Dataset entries
++++++++

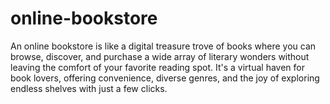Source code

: # online-bookstore
An online bookstore is like a digital treasure trove of books where you can browse, discover, and purchase a wide array of literary wonders without leaving the comfort of your favorite reading spot. It's a virtual haven for book lovers, offering convenience, diverse genres, and the joy of exploring endless shelves with just a few clicks.
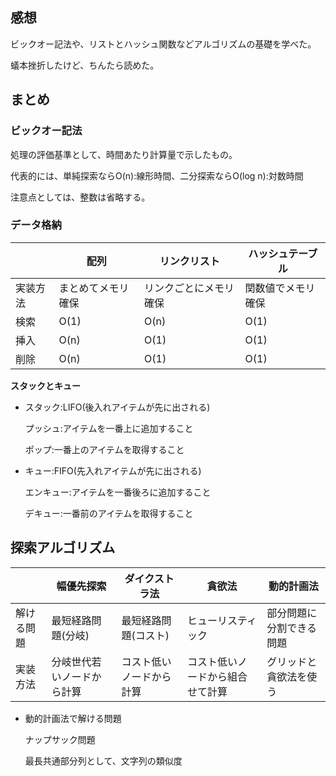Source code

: ## 感想

ビックオー記法や、リストとハッシュ関数などアルゴリズムの基礎を学べた。

蟻本挫折したけど、ちんたら読めた。



## まとめ

### ビックオー記法

処理の評価基準として、時間あたり計算量で示したもの。

代表的には、単純探索ならO(n):線形時間、二分探索ならO(log n):対数時間

注意点としては、整数は省略する。

### データ格納



|          | 配列               | リンクリスト           | ハッシュテーブル   |
| -------- | ------------------ | ---------------------- | ------------------ |
| 実装方法 | まとめてメモリ確保 | リンクごとにメモリ確保 | 関数値でメモリ確保 |
| 検索     | O(1)               | O(n)                   | O(1)               |
| 挿入     | O(n)               | O(1)                   | O(1)               |
| 削除     | O(n)               | O(1)                   | O(1)               |

**スタックとキュー**

* スタック:LIFO(後入れアイテムが先に出される)

  プッシュ:アイテムを一番上に追加すること

  ポップ:一番上のアイテムを取得すること

* キュー:FIFO(先入れアイテムが先に出される)

  エンキュー:アイテムを一番後ろに追加すること

  デキュー:一番前のアイテムを取得すること



## 探索アルゴリズム

|            | 幅優先探索                 | ダイクストラ法           | 貪欲法                           | 動的計画法               |
| ---------- | -------------------------- | ------------------------ | -------------------------------- | ------------------------ |
| 解ける問題 | 最短経路問題(分岐)         | 最短経路問題(コスト)     | ヒューリスティック               | 部分問題に分割できる問題 |
| 実装方法   | 分岐世代若いノードから計算 | コスト低いノードから計算 | コスト低いノードから組合せて計算 | グリッドと貪欲法を使う   |

* 動的計画法で解ける問題

  ナップサック問題

  最長共通部分列として、文字列の類似度

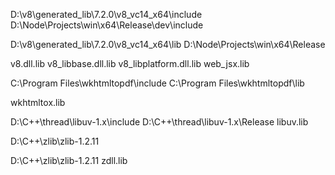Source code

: D:\v8\generated_lib\7.2.0\v8_vc14_x64\include
D:\Node\Projects\win\x64\Release\dev\include

D:\v8\generated_lib\7.2.0\v8_vc14_x64\lib
D:\Node\Projects\win\x64\Release

v8.dll.lib
v8_libbase.dll.lib
v8_libplatform.dll.lib
web_jsx.lib



C:\Program Files\wkhtmltopdf\include
C:\Program Files\wkhtmltopdf\lib

wkhtmltox.lib

D:\C++\thread\libuv-1.x\include
D:\C++\thread\libuv-1.x\Release
libuv.lib

D:\C++\zlib\zlib-1.2.11

D:\C++\zlib\zlib-1.2.11
zdll.lib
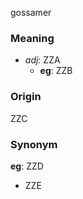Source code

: gossamer
### Meaning
+ _adj_: ZZA
    + __eg__: ZZB

### Origin

ZZC

### Synonym

__eg__: ZZD

+ ZZE


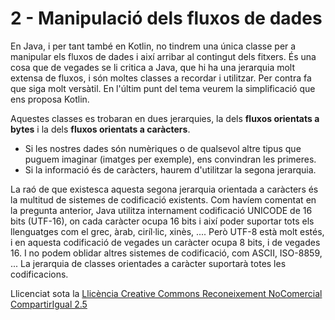 # <a name="main"></a>**2 - Manipulació dels fluxos de dades**

En Java, i per tant també en Kotlin, no tindrem una única classe per a manipular els fluxos de dades i així arribar al contingut dels fitxers. És una cosa que de vegades se li critica a Java, que hi ha una jerarquia molt extensa de fluxos, i són moltes classes a recordar i utilitzar. Per contra fa que siga molt versàtil. En l'últim punt del tema veurem la simplificació que ens proposa Kotlin.

Aquestes classes es trobaran en dues jerarquies, la dels **fluxos orientats a bytes** i la dels **fluxos orientats a caràcters**.

- Si les nostres dades són numèriques o de qualsevol altre tipus que puguem imaginar (imatges per exemple), ens convindran les primeres.
- Si la informació és de caràcters, haurem d'utilitzar la segona jerarquia.

La raó de que existesca aquesta segona jerarquia orientada a caràcters és la multitud de sistemes de codificació existents. Com havíem comentat en la pregunta anterior, Java utilitza internament codificació UNICODE de 16 bits (UTF-16), on cada caràcter ocupa 16 bits i així poder suportar tots els llenguatges com el grec, àrab, ciríl·lic, xinès, .... Però UTF-8 està molt estés, i en aquesta codificació de vegades un caràcter ocupa 8 bits, i de vegades 16. I no podem oblidar altres sistemes de codificació, com ASCII, ISO-8859, ... La jerarquia de classes orientades a caràcter suportarà totes les codificacions.




Llicenciat sota la [Llicència Creative Commons Reconeixement NoComercial CompartirIgual 2.5](http://creativecommons.org/licenses/by-nc-sa/2.5/)

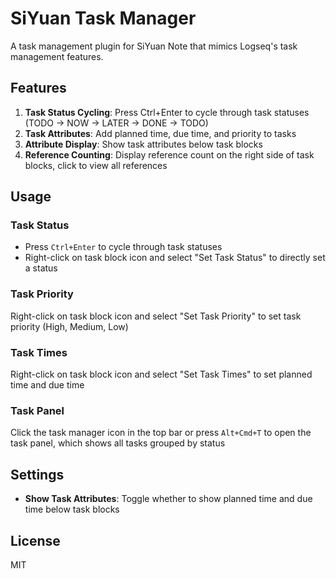 # SiYuan Task Manager

A task management plugin for SiYuan Note that mimics Logseq's task management features.

## Features

1. **Task Status Cycling**: Press Ctrl+Enter to cycle through task statuses (TODO → NOW → LATER → DONE → TODO)
2. **Task Attributes**: Add planned time, due time, and priority to tasks
3. **Attribute Display**: Show task attributes below task blocks
4. **Reference Counting**: Display reference count on the right side of task blocks, click to view all references

## Usage

### Task Status

- Press `Ctrl+Enter` to cycle through task statuses
- Right-click on task block icon and select "Set Task Status" to directly set a status

### Task Priority

Right-click on task block icon and select "Set Task Priority" to set task priority (High, Medium, Low)

### Task Times

Right-click on task block icon and select "Set Task Times" to set planned time and due time

### Task Panel

Click the task manager icon in the top bar or press `Alt+Cmd+T` to open the task panel, which shows all tasks grouped by status

## Settings

- **Show Task Attributes**: Toggle whether to show planned time and due time below task blocks

## License

MIT
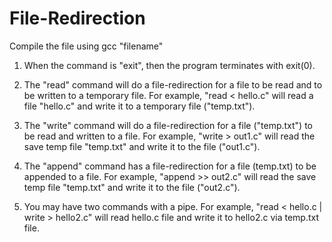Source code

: # File-Redirection

Compile the file using gcc "filename"
1. When the command is "exit", then the program terminates with exit(0).

2. The "read" command will do a file-redirection for a file to be read and to be written to a temporary file. For example, "read < hello.c" will read a file "hello.c" and write it to a temporary file ("temp.txt").

3. The "write" command will do a file-redirection for a file ("temp.txt") to be read and written to a file. For example, "write > out1.c" will read the save temp file "temp.txt" and write it to the file ("out1.c"). 

4. The "append" command has a file-redirection for a file (temp.txt) to be appended to a file. For example, "append >> out2.c" will read the save temp file "temp.txt" and write it to the file ("out2.c"). 

5. You may have two commands with a pipe. For example, "read < hello.c | write > hello2.c" will read hello.c file and write it to hello2.c via temp.txt file.

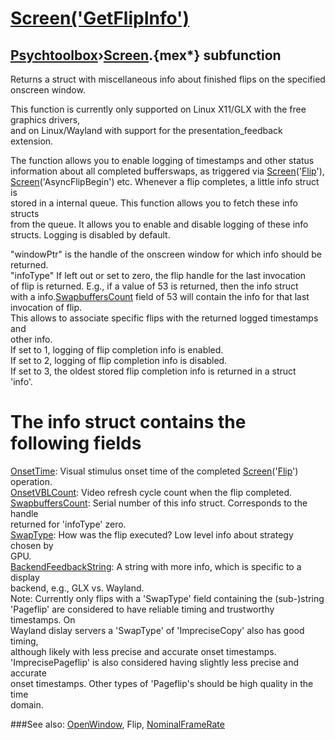 # [Screen('GetFlipInfo')](Screen-GetFlipInfo) 
## [Psychtoolbox](Pyschtoolbox)&#8250;[Screen](Screen).{mex*} subfunction


Returns a struct with miscellaneous info about finished flips on the specified  
onscreen window.  
  
This function is currently only supported on Linux X11/GLX with the free  
graphics drivers,  
and on Linux/Wayland with support for the presentation\_feedback extension.  
  
The function allows you to enable logging of timestamps and other status  
information about all completed bufferswaps, as triggered via [Screen](Screen)('[Flip](Flip)'),  
[Screen](Screen)('AsyncFlipBegin') etc. Whenever a flip completes, a little info struct is  
stored in a internal queue. This function allows you to fetch these info structs  
from the queue. It allows you to enable and disable logging of these info  
structs. Logging is disabled by default.  
  
"windowPtr" is the handle of the onscreen window for which info should be  
returned.  
"infoType" If left out or set to zero, the flip handle for the last invocation  
of flip is returned. E.g., if a value of 53 is returned, then the info struct  
with a info.[SwapbuffersCount](SwapbuffersCount) field of 53 will contain the info for that last  
invocation of flip.  
This allows to associate specific flips with the returned logged timestamps and  
other info.  
If set to 1, logging of flip completion info is enabled.  
If set to 2, logging of flip completion info is disabled.  
If set to 3, the oldest stored flip completion info is returned in a struct  
'info'.  
  
# The info struct contains the following fields  
  
[OnsetTime](OnsetTime): Visual stimulus onset time of the completed [Screen](Screen)('[Flip](Flip)') operation.  
[OnsetVBLCount](OnsetVBLCount): Video refresh cycle count when the flip completed.  
[SwapbuffersCount](SwapbuffersCount): Serial number of this info struct. Corresponds to the handle  
returned for 'infoType' zero.  
[SwapType](SwapType): How was the flip executed? Low level info about strategy chosen by  
GPU.  
[BackendFeedbackString](BackendFeedbackString): A string with more info, which is specific to a display  
backend, e.g., GLX vs. Wayland.  
Note: Currently only flips with a 'SwapType' field containing the (sub-)string  
'Pageflip' are considered to have reliable timing and trustworthy timestamps. On  
Wayland dislay servers a 'SwapType' of 'ImpreciseCopy' also has good timing,  
although likely with less precise and accurate onset timestamps.  
'ImprecisePageflip' is also considered having slightly less precise and accurate  
onset timestamps. Other types of 'Pageflip's should be high quality in the time  
domain.  
  
  


###See also:
[OpenWindow](Screen-OpenWindow), Flip, [NominalFrameRate](Screen-NominalFrameRate)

++++++++

* Task to complete *
Lines holding the word "zero" are the answer; copy each one from the records above.

* Response below *
"infoType" If left out or set to zero, the flip handle for the last invocation  
returned for 'infoType' zero.  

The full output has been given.